Medgold Resources Corp. (the "Company" or "Medgold") is pleased to announce that it has been granted five exploration licences for precious and base metal mineralization in the Republic of Serbia. A block of three contiguous licences totalling 300 km2 is located in the southeast of the country, bordering Macedonia and Bulgaria. Two licences, each of 100 km2, are located approximately 50 km to the north of the southern licence block. A licence location map can be found on Medgold's website. Exploration activities on these licences will be fully funded through Medgold's Strategic Alliance with Fortuna Silver Mines (see news release dated 13th June, 2016).
Dan James, President of Medgold, commented: "We are very pleased to have received our first exploration licences in Serbia. They cover large areas of highly prospective ground and are under-explored for gold and silver. The licences are the result of a prolonged period of target generation, working with our partner, Fortuna Silver Mines, and a number of consultants, including Dr. Richard Sillitoe. We're looking forward to commencing field work immediately, to ground-truth a series of prospective targets."

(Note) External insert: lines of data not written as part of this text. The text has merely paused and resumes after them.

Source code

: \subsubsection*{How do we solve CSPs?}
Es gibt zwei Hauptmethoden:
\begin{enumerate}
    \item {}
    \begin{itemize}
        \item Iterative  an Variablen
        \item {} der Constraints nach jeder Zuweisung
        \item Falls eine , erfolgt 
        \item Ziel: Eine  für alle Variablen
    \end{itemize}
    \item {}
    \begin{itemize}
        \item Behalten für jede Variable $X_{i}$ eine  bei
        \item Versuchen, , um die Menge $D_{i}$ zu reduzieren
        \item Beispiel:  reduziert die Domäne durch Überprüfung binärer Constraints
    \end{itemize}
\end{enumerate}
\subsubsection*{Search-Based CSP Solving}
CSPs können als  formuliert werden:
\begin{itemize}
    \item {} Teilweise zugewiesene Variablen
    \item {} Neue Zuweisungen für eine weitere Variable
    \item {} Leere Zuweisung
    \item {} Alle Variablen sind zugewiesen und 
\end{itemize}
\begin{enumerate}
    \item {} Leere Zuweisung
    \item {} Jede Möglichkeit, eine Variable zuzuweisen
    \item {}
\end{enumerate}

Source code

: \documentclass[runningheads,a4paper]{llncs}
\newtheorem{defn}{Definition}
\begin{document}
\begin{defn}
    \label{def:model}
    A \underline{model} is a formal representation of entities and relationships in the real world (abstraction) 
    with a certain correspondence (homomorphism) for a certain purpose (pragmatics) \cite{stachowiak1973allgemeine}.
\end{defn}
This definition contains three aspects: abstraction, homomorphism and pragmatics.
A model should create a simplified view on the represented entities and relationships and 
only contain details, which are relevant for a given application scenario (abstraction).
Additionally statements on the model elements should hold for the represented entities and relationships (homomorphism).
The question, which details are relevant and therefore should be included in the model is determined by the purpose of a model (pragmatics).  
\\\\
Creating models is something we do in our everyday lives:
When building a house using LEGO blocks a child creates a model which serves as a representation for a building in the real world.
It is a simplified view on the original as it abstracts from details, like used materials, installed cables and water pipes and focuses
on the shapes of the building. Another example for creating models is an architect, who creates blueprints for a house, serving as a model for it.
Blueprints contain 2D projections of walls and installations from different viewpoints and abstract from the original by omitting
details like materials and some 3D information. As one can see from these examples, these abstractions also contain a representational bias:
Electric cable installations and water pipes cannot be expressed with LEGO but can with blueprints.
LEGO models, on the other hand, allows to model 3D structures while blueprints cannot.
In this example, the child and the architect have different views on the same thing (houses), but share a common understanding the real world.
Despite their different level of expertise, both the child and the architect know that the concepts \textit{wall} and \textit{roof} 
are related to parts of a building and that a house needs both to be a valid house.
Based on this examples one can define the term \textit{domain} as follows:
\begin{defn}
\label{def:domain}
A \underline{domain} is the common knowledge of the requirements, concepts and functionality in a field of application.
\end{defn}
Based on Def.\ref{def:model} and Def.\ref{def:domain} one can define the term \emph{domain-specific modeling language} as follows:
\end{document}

The licences are located in the Serbo-Macedonian Massif ("SMM"), a belt of crustal rocks that runs through Serbia along a north-south axis, extending southwards through Macedonia and Bulgaria and into Greece. In Serbia, the SMM is west of, but parallel to, the Timok Belt which hosts a number of copper-gold porphyry-epithermal deposits. The SMM is under-explored when compared to the Timok Belt, having seen lead and zinc exploration work by the Yugoslav government in the 1960s and 70s, but far less exploration post-2000 than the Timok Belt. In Greece, the SMM hosts several well-known gold deposits including Skouries, Olympias and Perama Hill, all of which are owned by Eldorado Gold.
The three contiguous licences are located along the Macedonian and Bulgarian borders, approximately 40 km southeast of the city of Vranje, in southeast Serbia. They cover areas of Palaeozoic metasediments, including calcareous schists and marbles, which have been intruded by a series of Cenozoic porphyritic felsic igneous dykes, and locally covered with recent alluvial sediments. Contact zones between dykes and favourable country rock are responsible for many of the known base and precious metal showings within the licence areas. Fairly extensive exploration was completed by the Yugoslav government in the 1960s and 1970s for lead and zinc. Precious metals are often referenced in the historical and archival exploration documentation, but were not the focus of any exploration efforts, nor systematically documented. Today, it is recognized that these mineralized systems are intermediate-sulphidation epithermal in nature, and their lack of historical precious metal exploration presents significant upside for Medgold.
The two other licences are located approximately 25 km due east of the city of Leskovac. These cover a series of flysch units comprised of limestones and shales which have been intruded by a series of Cenozoic porphyritic rocks. Almost no previous exploration has been undertaken in these areas.
Recently, Medgold purchased an exploration dataset from Dundee Precious Metals, which had in previous years conducted regional exploration campaigns over parts of these licence areas. The data include regional stream sediment sampling results and a number of fairly detailed soil sampling grids over historical showings and gold-anomalous stream sediment and rock chip results. The data are currently being reviewed and will be followed-up with a series of ground-truthing and quality-control exercises.
In the coming months, field crews will be undertaking licence-wide reconnaissance over all licences, as well as commencing a series of systematic soil and stream sediment sampling programs and a detailed review of the historical data.